What if, instead of scholarship that upholds “an economy which fails to respect ecological and ethical limits—limits to inequality, to injustice, to greed and to economic concentration” (Shiva 2013, 3), we studied our economic system as embedded within the social system and acknowledged that that social system is in turn embedded in the environment? This is the proposition that ecological economics – not to be confused with environmental economics! – makes. In this class, we will focus on theoretical approaches, key concepts, discourses, and more-than-academic forms of knowledge that underpin ecological economics. These considerations form the basis for collaborative applications of ecological economics thinking to some of the most pressing issues of our time, allowing us to explore extractivism and unequal trade, climate coloniality, environmental justice and anti-capitalist movements, transitions and transformations.
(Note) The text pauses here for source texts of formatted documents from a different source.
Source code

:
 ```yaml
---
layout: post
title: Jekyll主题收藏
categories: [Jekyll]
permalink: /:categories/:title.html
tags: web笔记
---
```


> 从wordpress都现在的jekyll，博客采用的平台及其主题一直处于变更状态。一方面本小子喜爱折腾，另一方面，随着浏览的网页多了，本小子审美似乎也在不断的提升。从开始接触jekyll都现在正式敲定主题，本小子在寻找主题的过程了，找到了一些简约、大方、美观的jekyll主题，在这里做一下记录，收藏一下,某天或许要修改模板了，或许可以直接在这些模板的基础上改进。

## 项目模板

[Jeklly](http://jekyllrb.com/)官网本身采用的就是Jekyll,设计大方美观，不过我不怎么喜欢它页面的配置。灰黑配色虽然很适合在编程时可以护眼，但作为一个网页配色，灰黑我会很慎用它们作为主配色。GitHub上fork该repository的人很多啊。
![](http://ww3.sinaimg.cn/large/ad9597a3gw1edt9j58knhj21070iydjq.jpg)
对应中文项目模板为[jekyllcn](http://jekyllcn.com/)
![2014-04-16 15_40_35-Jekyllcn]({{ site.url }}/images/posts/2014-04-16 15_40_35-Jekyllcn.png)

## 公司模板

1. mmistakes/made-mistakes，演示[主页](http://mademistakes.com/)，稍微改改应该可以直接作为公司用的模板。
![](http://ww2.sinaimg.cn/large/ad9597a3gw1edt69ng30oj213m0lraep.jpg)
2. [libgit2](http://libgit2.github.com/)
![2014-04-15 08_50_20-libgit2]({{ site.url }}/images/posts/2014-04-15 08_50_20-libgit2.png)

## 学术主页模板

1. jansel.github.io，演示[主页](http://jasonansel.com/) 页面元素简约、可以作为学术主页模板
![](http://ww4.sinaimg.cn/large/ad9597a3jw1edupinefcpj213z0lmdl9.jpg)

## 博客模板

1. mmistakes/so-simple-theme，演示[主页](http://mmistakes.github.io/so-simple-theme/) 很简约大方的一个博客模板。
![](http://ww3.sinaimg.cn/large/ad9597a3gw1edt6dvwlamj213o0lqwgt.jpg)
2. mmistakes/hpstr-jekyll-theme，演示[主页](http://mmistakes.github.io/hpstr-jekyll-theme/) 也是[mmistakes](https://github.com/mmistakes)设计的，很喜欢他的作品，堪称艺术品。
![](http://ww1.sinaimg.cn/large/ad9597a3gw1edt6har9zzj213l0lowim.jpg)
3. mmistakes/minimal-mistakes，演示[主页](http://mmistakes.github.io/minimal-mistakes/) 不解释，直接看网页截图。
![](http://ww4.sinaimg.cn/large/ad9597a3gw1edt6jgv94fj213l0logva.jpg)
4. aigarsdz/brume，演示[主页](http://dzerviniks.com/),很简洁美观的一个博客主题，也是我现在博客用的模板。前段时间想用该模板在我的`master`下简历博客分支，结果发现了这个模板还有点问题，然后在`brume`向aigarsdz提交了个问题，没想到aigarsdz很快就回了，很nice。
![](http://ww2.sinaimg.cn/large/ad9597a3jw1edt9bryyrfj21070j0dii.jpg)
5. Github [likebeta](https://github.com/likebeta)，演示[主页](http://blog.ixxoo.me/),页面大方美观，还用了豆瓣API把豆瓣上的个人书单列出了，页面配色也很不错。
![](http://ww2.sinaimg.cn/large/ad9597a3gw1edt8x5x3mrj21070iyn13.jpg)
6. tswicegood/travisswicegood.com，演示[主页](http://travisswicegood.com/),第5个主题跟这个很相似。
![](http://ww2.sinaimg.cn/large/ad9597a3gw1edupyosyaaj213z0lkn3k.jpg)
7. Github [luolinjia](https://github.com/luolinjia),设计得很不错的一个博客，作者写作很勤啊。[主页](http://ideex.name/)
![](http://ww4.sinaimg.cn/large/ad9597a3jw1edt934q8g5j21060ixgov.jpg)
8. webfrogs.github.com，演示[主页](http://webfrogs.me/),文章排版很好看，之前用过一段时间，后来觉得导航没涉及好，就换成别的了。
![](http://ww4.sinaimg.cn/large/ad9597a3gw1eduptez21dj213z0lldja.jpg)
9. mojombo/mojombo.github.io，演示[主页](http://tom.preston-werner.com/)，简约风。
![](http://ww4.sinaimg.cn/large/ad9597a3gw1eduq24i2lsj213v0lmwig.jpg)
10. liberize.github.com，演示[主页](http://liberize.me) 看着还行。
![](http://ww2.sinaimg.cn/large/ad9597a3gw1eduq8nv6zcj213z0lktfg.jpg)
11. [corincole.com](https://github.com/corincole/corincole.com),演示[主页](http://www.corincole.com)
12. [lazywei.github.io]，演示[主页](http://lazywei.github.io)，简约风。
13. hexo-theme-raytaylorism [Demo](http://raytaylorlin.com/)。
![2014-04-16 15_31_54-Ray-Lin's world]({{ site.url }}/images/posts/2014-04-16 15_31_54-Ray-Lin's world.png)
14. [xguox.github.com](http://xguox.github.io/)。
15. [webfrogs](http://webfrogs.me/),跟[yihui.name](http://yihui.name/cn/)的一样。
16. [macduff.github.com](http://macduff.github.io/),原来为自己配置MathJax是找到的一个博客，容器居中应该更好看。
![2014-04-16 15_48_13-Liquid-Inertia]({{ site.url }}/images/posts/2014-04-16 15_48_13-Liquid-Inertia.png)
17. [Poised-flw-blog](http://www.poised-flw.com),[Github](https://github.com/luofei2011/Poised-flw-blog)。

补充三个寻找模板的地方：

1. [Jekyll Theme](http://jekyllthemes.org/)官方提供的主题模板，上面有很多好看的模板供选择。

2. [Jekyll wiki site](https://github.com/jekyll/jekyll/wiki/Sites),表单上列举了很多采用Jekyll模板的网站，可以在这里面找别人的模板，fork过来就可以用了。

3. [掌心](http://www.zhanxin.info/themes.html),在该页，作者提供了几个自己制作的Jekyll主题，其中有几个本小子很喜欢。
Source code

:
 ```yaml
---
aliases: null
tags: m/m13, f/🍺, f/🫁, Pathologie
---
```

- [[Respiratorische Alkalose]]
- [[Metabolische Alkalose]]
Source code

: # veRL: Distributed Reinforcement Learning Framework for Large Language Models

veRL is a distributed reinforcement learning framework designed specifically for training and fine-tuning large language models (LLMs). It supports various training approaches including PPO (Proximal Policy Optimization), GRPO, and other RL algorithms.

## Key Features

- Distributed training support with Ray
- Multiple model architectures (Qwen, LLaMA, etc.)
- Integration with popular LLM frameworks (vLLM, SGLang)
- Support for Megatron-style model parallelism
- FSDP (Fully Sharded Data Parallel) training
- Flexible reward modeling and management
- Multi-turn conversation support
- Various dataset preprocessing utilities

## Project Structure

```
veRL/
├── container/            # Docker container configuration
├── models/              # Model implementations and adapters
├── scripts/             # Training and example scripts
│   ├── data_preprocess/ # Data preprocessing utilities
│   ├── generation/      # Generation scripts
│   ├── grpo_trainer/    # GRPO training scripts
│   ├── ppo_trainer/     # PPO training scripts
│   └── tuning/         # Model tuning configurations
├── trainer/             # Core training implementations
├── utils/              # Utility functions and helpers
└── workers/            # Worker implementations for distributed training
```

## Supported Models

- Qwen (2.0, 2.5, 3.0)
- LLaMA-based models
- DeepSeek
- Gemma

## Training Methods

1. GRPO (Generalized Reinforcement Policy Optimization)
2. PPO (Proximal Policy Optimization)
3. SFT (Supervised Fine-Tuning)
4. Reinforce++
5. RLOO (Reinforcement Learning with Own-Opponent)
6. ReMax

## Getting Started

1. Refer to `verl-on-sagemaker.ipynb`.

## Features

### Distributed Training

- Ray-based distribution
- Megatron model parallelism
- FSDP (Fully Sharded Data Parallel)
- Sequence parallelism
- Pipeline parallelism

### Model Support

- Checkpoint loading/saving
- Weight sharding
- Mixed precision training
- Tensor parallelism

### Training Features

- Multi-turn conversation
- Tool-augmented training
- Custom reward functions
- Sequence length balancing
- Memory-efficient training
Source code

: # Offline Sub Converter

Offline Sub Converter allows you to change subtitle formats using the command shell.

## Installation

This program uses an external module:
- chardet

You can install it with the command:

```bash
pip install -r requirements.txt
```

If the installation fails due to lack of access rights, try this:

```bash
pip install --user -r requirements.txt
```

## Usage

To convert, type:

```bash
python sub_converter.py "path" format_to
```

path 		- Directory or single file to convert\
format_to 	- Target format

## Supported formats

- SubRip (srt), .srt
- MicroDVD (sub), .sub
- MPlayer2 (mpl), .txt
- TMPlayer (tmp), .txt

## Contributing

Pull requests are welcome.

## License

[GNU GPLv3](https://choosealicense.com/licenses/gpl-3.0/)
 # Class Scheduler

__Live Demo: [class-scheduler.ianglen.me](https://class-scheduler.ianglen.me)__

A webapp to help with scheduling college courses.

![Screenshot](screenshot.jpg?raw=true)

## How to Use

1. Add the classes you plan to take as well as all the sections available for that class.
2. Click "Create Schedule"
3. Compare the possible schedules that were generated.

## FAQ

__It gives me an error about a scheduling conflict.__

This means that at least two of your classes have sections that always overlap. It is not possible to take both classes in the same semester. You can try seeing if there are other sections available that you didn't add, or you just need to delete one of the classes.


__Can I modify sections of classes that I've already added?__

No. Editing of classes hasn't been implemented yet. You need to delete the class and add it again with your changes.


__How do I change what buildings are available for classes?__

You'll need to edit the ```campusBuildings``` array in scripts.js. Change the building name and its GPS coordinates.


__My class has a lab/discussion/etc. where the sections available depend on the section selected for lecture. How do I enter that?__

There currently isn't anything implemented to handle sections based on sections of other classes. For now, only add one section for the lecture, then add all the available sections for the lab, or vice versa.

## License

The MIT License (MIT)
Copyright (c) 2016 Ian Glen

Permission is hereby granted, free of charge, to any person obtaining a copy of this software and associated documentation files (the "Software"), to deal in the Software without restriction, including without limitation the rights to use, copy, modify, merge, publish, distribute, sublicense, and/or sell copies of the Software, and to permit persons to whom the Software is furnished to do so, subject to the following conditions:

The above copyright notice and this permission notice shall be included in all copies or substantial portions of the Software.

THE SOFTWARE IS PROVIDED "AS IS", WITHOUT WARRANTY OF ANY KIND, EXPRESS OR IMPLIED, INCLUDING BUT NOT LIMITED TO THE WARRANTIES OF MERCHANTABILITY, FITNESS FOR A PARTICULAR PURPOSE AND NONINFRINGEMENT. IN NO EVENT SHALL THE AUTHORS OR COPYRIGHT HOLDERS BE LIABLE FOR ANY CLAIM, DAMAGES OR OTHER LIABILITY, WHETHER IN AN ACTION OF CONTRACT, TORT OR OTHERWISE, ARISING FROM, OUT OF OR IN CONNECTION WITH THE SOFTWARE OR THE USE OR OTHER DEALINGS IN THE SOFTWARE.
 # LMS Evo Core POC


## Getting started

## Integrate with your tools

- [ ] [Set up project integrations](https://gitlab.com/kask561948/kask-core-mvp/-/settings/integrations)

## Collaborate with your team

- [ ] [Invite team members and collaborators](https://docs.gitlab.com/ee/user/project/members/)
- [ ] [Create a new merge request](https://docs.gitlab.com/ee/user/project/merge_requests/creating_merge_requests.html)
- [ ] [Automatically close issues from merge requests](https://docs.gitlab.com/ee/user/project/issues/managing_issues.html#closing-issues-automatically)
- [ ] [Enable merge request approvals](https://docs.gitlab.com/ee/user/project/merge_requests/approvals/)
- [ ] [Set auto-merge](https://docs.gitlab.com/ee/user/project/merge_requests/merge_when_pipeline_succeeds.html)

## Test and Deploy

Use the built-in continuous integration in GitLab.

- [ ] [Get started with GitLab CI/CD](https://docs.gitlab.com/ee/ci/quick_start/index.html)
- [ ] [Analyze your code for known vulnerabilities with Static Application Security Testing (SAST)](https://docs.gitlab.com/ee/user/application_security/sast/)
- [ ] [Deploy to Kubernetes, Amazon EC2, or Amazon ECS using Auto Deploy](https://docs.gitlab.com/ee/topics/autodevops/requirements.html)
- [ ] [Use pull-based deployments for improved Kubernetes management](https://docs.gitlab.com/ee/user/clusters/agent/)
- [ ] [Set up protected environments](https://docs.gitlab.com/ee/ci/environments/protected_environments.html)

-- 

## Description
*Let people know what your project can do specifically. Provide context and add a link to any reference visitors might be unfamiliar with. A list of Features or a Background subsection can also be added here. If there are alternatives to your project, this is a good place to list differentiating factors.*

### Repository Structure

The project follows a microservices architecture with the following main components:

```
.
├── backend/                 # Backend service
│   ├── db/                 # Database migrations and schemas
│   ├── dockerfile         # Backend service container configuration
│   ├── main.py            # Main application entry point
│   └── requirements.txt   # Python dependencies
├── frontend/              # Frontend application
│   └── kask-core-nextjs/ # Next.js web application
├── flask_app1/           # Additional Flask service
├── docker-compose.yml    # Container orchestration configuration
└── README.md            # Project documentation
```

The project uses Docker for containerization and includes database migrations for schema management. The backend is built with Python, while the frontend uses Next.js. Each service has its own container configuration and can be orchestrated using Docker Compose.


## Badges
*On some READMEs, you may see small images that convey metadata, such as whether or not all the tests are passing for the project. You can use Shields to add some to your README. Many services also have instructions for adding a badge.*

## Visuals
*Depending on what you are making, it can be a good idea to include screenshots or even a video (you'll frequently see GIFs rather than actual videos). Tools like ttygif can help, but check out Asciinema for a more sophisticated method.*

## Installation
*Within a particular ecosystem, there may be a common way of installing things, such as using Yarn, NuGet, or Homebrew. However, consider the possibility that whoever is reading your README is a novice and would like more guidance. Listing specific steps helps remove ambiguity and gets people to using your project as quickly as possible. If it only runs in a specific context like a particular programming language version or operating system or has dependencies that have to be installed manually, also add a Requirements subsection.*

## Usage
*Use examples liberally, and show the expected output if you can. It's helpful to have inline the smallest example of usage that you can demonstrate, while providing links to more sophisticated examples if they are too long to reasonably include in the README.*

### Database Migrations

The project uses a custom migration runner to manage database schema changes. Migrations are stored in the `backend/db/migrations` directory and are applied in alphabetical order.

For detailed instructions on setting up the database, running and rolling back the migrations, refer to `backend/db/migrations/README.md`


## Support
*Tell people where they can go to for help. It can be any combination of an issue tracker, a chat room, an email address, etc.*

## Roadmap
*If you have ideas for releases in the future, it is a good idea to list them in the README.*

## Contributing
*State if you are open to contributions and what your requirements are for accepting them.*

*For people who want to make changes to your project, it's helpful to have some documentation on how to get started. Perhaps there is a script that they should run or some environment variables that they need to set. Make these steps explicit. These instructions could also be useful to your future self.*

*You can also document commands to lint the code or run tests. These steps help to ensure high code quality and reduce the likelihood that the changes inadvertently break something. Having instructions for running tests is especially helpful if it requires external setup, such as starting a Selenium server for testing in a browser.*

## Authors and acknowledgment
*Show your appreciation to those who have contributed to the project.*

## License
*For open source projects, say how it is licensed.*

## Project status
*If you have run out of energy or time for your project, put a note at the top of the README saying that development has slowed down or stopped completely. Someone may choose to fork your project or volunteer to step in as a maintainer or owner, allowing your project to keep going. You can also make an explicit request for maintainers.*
We will examine what insights we can gain by applying an ecological economics perspective to currently prominent policy initiatives such as circular and bio-economy strategies, resource efficiency targets, and renewable energy transitions We make use of perspectives from diverse fields, often at the intersection of academia and activism, including degrowth research, eco-feminism, political ecology and economy, postcolonial studies, and social ecology. Students will be exposed to cutting-edge research and will have the opportunity to contribute their own ecological economics research interests to the class.
At the end of the course, students will be able to
- identify and describe key terms and concepts of ecological economics,
- discuss the diversity of ecological economics research,
- critically reflect and discuss the challenges of engaged research, especially at they pertain to ecological economics.